マルコ13:1-8 <神殿破壊の予言、終末の時> 並行マタイ24:1-8、ルカ21:5-11
マルコ13 (田川訳)
1そして彼が神殿から出て来ると、彼の弟子たちの一人が言う、「先生、ごらんなさい。何という石、何という建物でしょう」。2そしてイエスが彼に言った、「あなたはこれらの巨大な建造物を眺めておいでか。ここでは石がほかの石の上に壊れることなく積み残ることはないだろう」。
3そして彼がオリーヴ山で神殿に向かって座っていた時に、ペテロとヤコブとヨハネとアンドレアスが自分たちだけで彼に尋ねた、4「そういったことがいつ生じるのか、またそういった一切のことが終焉する時にどういう徴があるのか、私たちにおっしゃって下さい」。5イエスは彼らに答えるのであった、「人があなた方を惑わすことのないよう、気をつけなさい。6多くの者が私の名を名のって現れ、私だ、と言って、多くの者を惑わすだろう。7戦争と戦争の噂を聞いても、狼狽するな。戦争は起こるものだ。しかしまだ終末ではない。8何故なら、民族が民族に対して、王国が王国に対して立ち上がったり、場所によっては地震があったり、また飢饉があったりするだろう。これらは苦痛のはじまりにすぎない。
マタイ24
1そしてイエスが神殿から出て歩んで来ると、彼の弟子たちが進み出て、神殿の建造物を彼に指し示した。2彼は答えて彼らに言った、「あなた方はこれらすべてを見ることをしないのか。アメーン、あなた方に言う、ここでは石がほかの石の上に壊れることなく積み残ることはないだろう」。
3彼がオリーブ山の上に座っている時に、弟子たちが自分たちだけで彼のもとに進み出て、言った、「これらのことがいつ生じるのか、またあなたの再臨と此の世の終焉の徴がどういうものであるのか、私たちにおっしゃって下さい」。4そしてイエスが彼らに答えて言った、「人があなた方を惑わすことのないよう、気をつけなさい。5というのも、多くの者が私の名によって現れ、自分がキリストだと言って、多くの者を惑わすからである。6あなた方は戦争と戦争の噂を聞くであろう。狼狽しないよう、気をつけなさい。何故なら、戦争は起こるものだが、まだ終末ではないからだ。7民族が民族に対して、王国が王国に対して立ち上がったり、飢饉や地震が場所によってはあるだろう。8だがこれら一切は苦痛のはじまりにすぎない。
ルカ21
5そしてある者たちが神殿について、見事な石や奉納品によって飾られていますね、などと言ったものだから、彼は言った、6「あなた方はこれらのものを眺めているが、石がほかの石の上に壊れることなく積み残ることのない日が来るだろう」。
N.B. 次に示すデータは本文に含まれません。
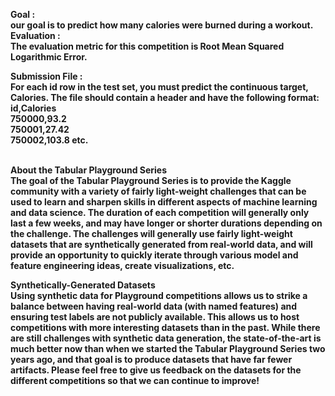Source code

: <b>Goal<b> : <br>our goal is to predict how many calories were burned during a workout.<br>
Evaluation : <br>The evaluation metric for this competition is Root Mean Squared Logarithmic Error.<br>

Submission File :<br>
For each id row in the test set, you must predict the continuous target, Calories. The file should contain a header and have the following format:
<br>
id,Calories<br>
750000,93.2
<br>750001,27.42
<br>750002,103.8
etc.

<br>About the Tabular Playground Series<br>
The goal of the Tabular Playground Series is to provide the Kaggle community with a variety of fairly light-weight challenges that can be used to learn and sharpen skills in different aspects of machine learning and data science. The duration of each competition will generally only last a few weeks, and may have longer or shorter durations depending on the challenge. The challenges will generally use fairly light-weight datasets that are synthetically generated from real-world data, and will provide an opportunity to quickly iterate through various model and feature engineering ideas, create visualizations, etc.
<br>

Synthetically-Generated Datasets<br>
Using synthetic data for Playground competitions allows us to strike a balance between having real-world data (with named features) and ensuring test labels are not publicly available. This allows us to host competitions with more interesting datasets than in the past. While there are still challenges with synthetic data generation, the state-of-the-art is much better now than when we started the Tabular Playground Series two years ago, and that goal is to produce datasets that have far fewer artifacts. Please feel free to give us feedback on the datasets for the different competitions so that we can continue to improve!
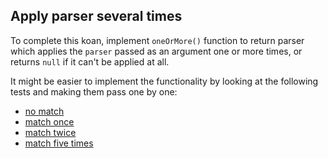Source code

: ## Apply parser several times

To complete this koan, implement `oneOrMore()` function to return parser
which applies the `parser` passed as an argument one or more times,
or returns `null` if it can't be applied at all.

It might be easier to implement the functionality by looking at the following tests and making them pass one by one:
 - <a href="psi_element://Task4Tests#1 - no match">no match</a>
 - <a href="psi_element://Task4Tests#2 - match once">match once</a>
 - <a href="psi_element://Task4Tests#3 - match twice">match twice</a>
 - <a href="psi_element://Task4Tests#4 - match five times">match five times</a>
7そして彼に尋ねて言った、「先生、そういったことはいつ生じるのでしょうか、またそれが生じる時にどういう徴があるのでしょうか」。8彼は言った、「惑わされることのないよう、気をつけなさい。というのも、多くの者が私の名を名のって現れ、私だ、時が近づいたのだ、などと言うだろう。そういう者の後について行ってはいけない。9戦争や騒乱があると聞いてもおたおたするな。何故なら、そういったことがまず起こるものだが、それですぐに終末になるわけではない」。10その時彼は彼らに言った、「民族が民族に対して、王国が王国に対して立ち上がったり、11大地震や、場所によっては飢饉に飢饉が続いたりするだろう。また恐ろしいことや、天から大きな徴があったりするだろう。
マルコ13 (NWT)
1[イエス]が神殿から出て行かれる時であったが,弟子の一人がこう言った。「師よ,ご覧ください,何という石,それに何という建物なのでしょう」。2 しかし,イエスは彼に言われた,「あなたはこれらの大きな建物に見入っているのですか。石がこのまま石の上に残されて崩されないでいることは決してないでしょう」。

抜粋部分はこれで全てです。